Sommaire — 9 parties
Le compte courant d’associé est une somme d’argent qu’un associé met à la disposition de sa société, en dehors du capital social, et que celle-ci s’engage à lui rembourser. Contrairement au capital, il s’agit d’une dette de la société envers l’associé, et non d’un apport définitif. Il peut néanmoins être transformé en capital, sous certaines conditions.
Cette distinction, pourtant fondamentale, reste l’une des sources de confusion les plus fréquentes chez les dirigeants de SARL, SAS ou SASU. Nous voyons régulièrement des clients qui pensent avoir « investi » dans leur société en alimentant un compte courant, sans réaliser qu’ils conservent en réalité une créance exigible — et non une part de capital.
Compte courant d’associé : définition et fonctionnement
Le compte courant d’associé naît lorsqu’un associé (ou un dirigeant) laisse des sommes à la disposition de la société sans que celles-ci constituent un apport au capital. Trois situations l’alimentent le plus souvent :
- un apport volontaire de trésorerie pour financer un besoin ponctuel (achat de matériel, décalage de facturation) ;
- une rémunération ou des dividendes votés mais non encore versés à l’associé ;
- le remboursement de frais avancés par l’associé pour le compte de la société.

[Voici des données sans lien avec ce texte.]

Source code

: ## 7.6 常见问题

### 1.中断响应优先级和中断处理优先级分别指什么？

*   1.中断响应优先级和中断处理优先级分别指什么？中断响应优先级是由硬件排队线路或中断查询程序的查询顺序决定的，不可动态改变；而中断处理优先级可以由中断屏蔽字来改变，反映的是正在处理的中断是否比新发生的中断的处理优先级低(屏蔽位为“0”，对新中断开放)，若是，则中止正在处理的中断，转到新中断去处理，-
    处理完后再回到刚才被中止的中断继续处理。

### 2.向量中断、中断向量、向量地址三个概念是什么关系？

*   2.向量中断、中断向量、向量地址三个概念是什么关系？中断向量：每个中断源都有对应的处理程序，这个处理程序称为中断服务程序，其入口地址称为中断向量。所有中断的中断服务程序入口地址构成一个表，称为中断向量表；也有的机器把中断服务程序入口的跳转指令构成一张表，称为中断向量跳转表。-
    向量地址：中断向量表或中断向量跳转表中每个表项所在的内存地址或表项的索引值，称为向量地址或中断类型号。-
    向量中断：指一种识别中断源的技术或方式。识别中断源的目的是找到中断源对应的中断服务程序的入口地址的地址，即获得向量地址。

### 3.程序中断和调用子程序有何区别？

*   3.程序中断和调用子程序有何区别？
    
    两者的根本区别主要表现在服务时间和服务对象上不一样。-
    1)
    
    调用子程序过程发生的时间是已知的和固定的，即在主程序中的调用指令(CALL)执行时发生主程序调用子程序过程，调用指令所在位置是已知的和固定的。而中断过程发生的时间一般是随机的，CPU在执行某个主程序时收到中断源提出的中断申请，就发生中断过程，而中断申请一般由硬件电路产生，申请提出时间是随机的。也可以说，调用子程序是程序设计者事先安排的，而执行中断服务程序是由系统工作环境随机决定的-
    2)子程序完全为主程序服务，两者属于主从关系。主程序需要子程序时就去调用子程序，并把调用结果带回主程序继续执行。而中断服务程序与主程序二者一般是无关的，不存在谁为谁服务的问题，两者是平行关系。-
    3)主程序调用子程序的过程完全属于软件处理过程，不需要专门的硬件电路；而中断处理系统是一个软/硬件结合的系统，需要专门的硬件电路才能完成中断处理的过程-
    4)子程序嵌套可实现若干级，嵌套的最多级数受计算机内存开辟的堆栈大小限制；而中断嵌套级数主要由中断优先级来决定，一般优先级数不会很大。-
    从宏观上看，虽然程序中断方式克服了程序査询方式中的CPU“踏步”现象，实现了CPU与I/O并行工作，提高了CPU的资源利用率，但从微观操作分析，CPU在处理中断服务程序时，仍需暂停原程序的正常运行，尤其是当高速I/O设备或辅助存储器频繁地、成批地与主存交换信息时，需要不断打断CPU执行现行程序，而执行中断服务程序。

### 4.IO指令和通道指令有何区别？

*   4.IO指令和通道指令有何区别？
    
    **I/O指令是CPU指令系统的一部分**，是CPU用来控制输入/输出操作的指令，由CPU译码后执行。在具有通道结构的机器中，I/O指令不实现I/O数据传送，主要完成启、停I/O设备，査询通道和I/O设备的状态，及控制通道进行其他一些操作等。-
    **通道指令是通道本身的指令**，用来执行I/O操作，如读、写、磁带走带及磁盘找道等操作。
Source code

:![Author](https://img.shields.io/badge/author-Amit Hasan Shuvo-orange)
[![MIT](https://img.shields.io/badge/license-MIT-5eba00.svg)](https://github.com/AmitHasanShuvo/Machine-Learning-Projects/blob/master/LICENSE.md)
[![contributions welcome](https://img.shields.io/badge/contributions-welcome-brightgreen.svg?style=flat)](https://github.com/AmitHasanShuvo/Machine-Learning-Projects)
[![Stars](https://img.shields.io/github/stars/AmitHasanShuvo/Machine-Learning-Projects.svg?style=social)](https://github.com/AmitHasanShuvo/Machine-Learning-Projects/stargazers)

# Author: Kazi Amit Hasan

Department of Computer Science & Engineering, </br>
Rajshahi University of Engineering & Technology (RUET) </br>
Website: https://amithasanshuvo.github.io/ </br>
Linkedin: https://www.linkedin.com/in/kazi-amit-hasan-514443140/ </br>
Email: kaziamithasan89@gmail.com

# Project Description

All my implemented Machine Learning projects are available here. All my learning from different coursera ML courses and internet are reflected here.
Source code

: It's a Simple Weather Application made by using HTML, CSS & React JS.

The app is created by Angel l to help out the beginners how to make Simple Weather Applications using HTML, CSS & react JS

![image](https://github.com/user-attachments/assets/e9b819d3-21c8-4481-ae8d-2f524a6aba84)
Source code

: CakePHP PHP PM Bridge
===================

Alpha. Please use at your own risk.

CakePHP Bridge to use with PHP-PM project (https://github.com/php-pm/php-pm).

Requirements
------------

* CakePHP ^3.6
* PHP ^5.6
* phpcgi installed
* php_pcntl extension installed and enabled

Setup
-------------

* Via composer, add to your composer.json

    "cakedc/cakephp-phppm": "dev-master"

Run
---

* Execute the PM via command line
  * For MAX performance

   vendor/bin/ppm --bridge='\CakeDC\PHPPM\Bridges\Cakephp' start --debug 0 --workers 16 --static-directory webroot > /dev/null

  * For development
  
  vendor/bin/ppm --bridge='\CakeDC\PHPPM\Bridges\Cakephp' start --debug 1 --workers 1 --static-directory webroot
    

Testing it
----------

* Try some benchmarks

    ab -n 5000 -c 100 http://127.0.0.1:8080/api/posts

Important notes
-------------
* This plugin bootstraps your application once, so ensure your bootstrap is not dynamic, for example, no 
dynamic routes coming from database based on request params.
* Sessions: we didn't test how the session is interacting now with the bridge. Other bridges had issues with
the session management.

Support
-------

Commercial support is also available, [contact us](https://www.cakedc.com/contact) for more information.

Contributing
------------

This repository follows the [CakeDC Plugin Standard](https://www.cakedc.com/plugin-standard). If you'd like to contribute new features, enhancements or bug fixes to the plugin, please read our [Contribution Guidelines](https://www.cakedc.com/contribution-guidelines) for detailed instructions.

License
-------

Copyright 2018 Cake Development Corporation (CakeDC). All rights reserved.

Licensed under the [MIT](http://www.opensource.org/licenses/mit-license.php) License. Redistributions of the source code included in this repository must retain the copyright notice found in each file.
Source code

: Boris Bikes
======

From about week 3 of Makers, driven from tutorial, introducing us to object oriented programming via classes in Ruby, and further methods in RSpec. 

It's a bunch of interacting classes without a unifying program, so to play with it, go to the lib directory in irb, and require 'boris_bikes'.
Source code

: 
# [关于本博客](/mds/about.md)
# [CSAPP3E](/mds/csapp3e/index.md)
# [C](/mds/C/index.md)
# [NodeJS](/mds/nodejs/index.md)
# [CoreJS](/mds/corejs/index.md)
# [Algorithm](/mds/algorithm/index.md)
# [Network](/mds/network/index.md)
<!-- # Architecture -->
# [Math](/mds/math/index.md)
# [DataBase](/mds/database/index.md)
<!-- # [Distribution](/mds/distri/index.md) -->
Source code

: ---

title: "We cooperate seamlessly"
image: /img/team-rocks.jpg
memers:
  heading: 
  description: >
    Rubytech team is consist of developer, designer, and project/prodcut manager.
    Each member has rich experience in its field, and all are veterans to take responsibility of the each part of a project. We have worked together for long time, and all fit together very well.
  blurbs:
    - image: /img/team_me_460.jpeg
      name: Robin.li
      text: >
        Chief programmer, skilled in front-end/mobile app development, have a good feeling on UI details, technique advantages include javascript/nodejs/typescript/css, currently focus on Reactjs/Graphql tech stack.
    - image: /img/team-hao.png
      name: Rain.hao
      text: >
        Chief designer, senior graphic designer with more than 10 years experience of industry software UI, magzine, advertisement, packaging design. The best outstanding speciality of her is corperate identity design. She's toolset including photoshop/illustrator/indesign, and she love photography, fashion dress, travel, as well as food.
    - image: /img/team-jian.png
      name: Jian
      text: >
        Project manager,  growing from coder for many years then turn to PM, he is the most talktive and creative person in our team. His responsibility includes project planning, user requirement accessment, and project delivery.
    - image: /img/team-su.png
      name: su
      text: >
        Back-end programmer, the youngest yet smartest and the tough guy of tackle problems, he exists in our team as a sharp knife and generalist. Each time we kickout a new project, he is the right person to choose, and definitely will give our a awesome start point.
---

Comptablement, le compte courant d’associé figure au passif du bilan, dans les dettes financières, et non dans les capitaux propres. C’est cette écriture qui matérialise sa nature : la société doit cette somme à l’associé, comme elle devrait de l’argent à une banque.
💡 Point de vigilance : dans une société soumise à l’IS, une avance en compte courant consentie par une personne physique associée non dirigeante peut, sous certaines conditions, être plafonnée dans sa déductibilité fiscale des intérêts. Vérifiez systématiquement le régime applicable avant de fixer un taux d’intérêt contractuel.

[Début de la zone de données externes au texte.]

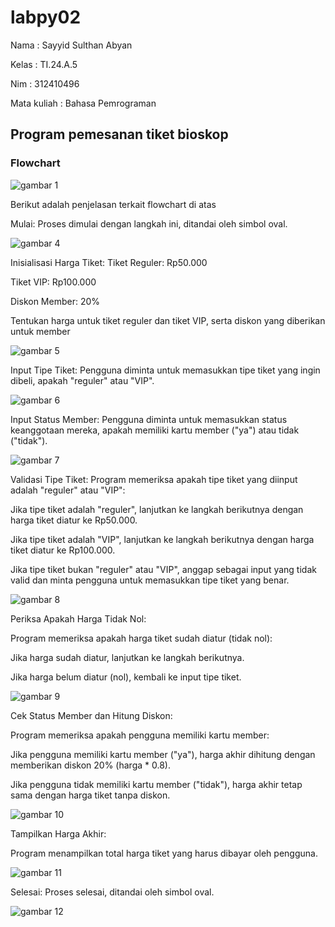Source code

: # labpy02
Nama        : Sayyid Sulthan Abyan <p>

Kelas       : TI.24.A.5 <p>

Nim         : 312410496 <p>

Mata kuliah : Bahasa Pemrograman <p>

## Program pemesanan tiket bioskop
### Flowchart
![gambar 1](ft1.png)

Berikut adalah penjelasan terkait flowchart di atas <p>

Mulai: Proses dimulai dengan langkah ini, ditandai oleh simbol oval. <p>
![gambar 4](ft4.png)

Inisialisasi Harga Tiket: Tiket Reguler: Rp50.000 <p>
                          Tiket VIP: Rp100.000 <p>
                          Diskon Member: 20% <p>
Tentukan harga untuk tiket reguler dan tiket VIP, serta diskon yang diberikan untuk member <p>
![gambar 5](ft5.png)

Input Tipe Tiket: Pengguna diminta untuk memasukkan tipe tiket yang ingin dibeli, apakah "reguler" atau "VIP". <p>
![gambar 6](ft6.png)

Input Status Member: Pengguna diminta untuk memasukkan status keanggotaan mereka, apakah memiliki kartu member ("ya") atau tidak ("tidak"). <p>
![gambar 7](ft7.png)

Validasi Tipe Tiket: Program memeriksa apakah tipe tiket yang diinput adalah "reguler" atau "VIP": <p>
Jika tipe tiket adalah "reguler", lanjutkan ke langkah berikutnya dengan harga tiket diatur ke Rp50.000. <p>
Jika tipe tiket adalah "VIP", lanjutkan ke langkah berikutnya dengan harga tiket diatur ke Rp100.000. <p>
Jika tipe tiket bukan "reguler" atau "VIP", anggap sebagai input yang tidak valid dan minta pengguna untuk memasukkan tipe tiket yang benar. <p>
![gambar 8](ft8.png)

Periksa Apakah Harga Tidak Nol: <p>
Program memeriksa apakah harga tiket sudah diatur (tidak nol): <p>
Jika harga sudah diatur, lanjutkan ke langkah berikutnya. <p>
Jika harga belum diatur (nol), kembali ke input tipe tiket. <p>
![gambar 9](ft9.png)

Cek Status Member dan Hitung Diskon: <p>
Program memeriksa apakah pengguna memiliki kartu member: <p>
Jika pengguna memiliki kartu member ("ya"), harga akhir dihitung dengan memberikan diskon 20% (harga * 0.8). <p>
Jika pengguna tidak memiliki kartu member ("tidak"), harga akhir tetap sama dengan harga tiket tanpa diskon. <p>
![gambar 10](ft10.png)

Tampilkan Harga Akhir: <p>
Program menampilkan total harga tiket yang harus dibayar oleh pengguna. <p>
![gambar 11](ft11.png)

Selesai: Proses selesai, ditandai oleh simbol oval. <p>
![gambar 12](ft12.png)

Compte courant créditeur ou débiteur
Le compte courant est dit créditeur lorsque l’associé a prêté de l’argent à la société : elle lui doit cette somme. Il est dit débiteur lorsque c’est l’inverse — la société a versé de l’argent à l’associé sans contrepartie immédiate. Cette seconde situation est risquée : pour les gérants et dirigeants de SARL notamment, un compte courant débiteur peut être requalifié en abus de biens sociaux ou en distribution occulte selon les circonstances. Les SA et SARL interdisent d’ailleurs, par principe, aux dirigeants de disposer d’un compte courant débiteur.
Compte courant d’associé et capital social : ne pas confondre
C’est le point sur lequel nous alertons le plus souvent nos clients qui préparent une augmentation de capital. Le compte courant et le capital social répondent à des logiques juridiques opposées.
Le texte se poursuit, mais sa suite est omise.